Sachs was the largest European manufacturer of 2-stroke motorcycle engines from the 1950s to the 1970s and its engines were used by many motorcycle manufacturers, the German maker Hercules being the most important. In the late 1950s Hercules (founded in 1886) was absorbed by the Fichtel & Sachs group and from then Hercules motorcycles were also marketed under the Sachs, DKW and Kieft brand names.
Although the German BMW, Maico and Zundapp brands were accomplished in off-road competition during the 1950s and ‘60s, Hercules also sought success and in 1958 it took its first steps by offering an off-road conversion kit for its Sachs-powered 2-stroke K100/101 model. This was comprised of an Earles-type leading-link fork conversion and an upswept silencer. 1960 saw two off-road models launched; the K101 GS and the K175 GS, both with Sachs 2-stroke singles, high-level exhausts and well-padded single seats.
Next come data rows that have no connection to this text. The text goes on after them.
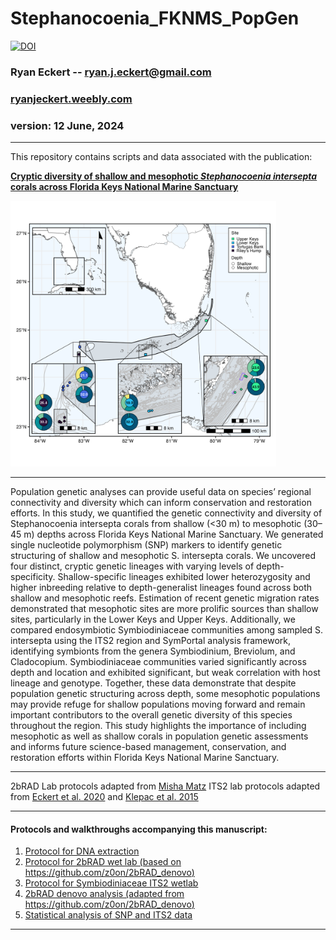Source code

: # Stephanocoenia_FKNMS_PopGen

[![DOI](https://zenodo.org/badge/DOI/10.5281/zenodo/7130749.svg)](https://doi.org/10.5281/zenodo.7130749)




### Ryan Eckert -- <ryan.j.eckert@gmail.com>
### [ryanjeckert.weebly.com](https://ryanjeckert.weebly.com)
### version: 12 June, 2024

------------------------------------------------------------------------
This repository contains scripts and data associated with the
publication:

**[Cryptic diversity of shallow and mesophotic *Stephanocoenia intersepta* corals across Florida Keys National Marine Sanctuary](https://)**

<img src="figures/figure1.png" width="425"/>

------------------------------------------------------------------------
Population genetic analyses can provide useful data on species’ regional connectivity and diversity which can inform conservation and restoration efforts. In this study, we quantified the genetic connectivity and diversity of Stephanocoenia intersepta corals from shallow (<30 m) to mesophotic (30–45 m) depths across Florida Keys National Marine Sanctuary. We generated single nucleotide polymorphism (SNP) markers to identify genetic structuring of shallow and mesophotic S. intersepta corals. We uncovered four distinct, cryptic genetic lineages with varying levels of depth-specificity. Shallow-specific lineages exhibited lower heterozygosity and higher inbreeding relative to depth-generalist lineages found across both shallow and mesophotic reefs. Estimation of recent genetic migration rates demonstrated that mesophotic sites are more prolific sources than shallow sites, particularly in the Lower Keys and Upper Keys. Additionally, we compared endosymbiotic Symbiodiniaceae communities among sampled S. intersepta using the ITS2 region and SymPortal analysis framework, identifying symbionts from the genera Symbiodinium, Breviolum, and Cladocopium. Symbiodiniaceae communities varied significantly across depth and location and exhibited significant, but weak correlation with host lineage and genotype. Together, these data demonstrate that despite population genetic structuring across depth, some mesophotic populations may provide refuge for shallow populations moving forward and remain important contributors to the overall genetic diversity of this species throughout the region. This study highlights the importance of including mesophotic as well as shallow corals in population genetic assessments and informs future science-based management, conservation, and restoration efforts within Florida Keys National Marine Sanctuary.

------------------------------------------------------------------------

2bRAD Lab protocols adapted from [Misha Matz](https://docs.google.com/document/d/1am7L_Pa5JQ4sSx0eT5j4vdNPy5FUAtMZRsJZ0Ar5g9U/edit?usp=sharing)
ITS2 lab protocols adapted from [Eckert et al. 2020](https://doi.org/10.3389/fmicb.2020.00518) and [Klepac et al. 2015](https://doi.org/10.3354/meps11369)

------------------------------------------------------------------------

#### Protocols and walkthroughs accompanying this manuscript:

1.  [Protocol for DNA extraction](https://ryaneckert.github.io/labProtocols/dnaExtraction/)
2.  [Protocol for 2bRAD wet lab (based on https://github.com/z0on/2bRAD_denovo)](https://ryaneckert.github.io/labProtocols/2bRAD/)
3.  [Protocol for Symbiodiniaceae ITS2 wetlab](https://ryaneckert.github.io/labProtocols/its2/)
4.  [2bRAD denovo analysis (adapted from https://github.com/z0on/2bRAD_denovo)](https://ryaneckert.github.io/Stephanocoenia_FKNMS_PopGen/code/)
5.  [Statistical analysis of SNP and ITS2 data](https://ryaneckert.github.io/Stephanocoenia_FKNMS_PopGen/data/)

------------------------------------------------------------------------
In 1968 Sachs introduced its new 5-speed engines, and the GS range continued to be updated and expanded until the late 1970s. Although Hercules only won one major off-road title (in 1977), Hercules/DKW/Sachs machines comprised much the field in small-bore motocross races from the late 1960s to mid ‘70s, and this legion of privateer riders won countless medals over the years.
Preserved in good original condition, this 125 GS Hercules was the one the first to be fitted with the radially-finned Sachs 125 motor which became ubiquitous during the 1970s. It has also seen some competition us, as evidenced by the scrutineer’s marking on the headstock. It is to be sold on a Coys bill of sale.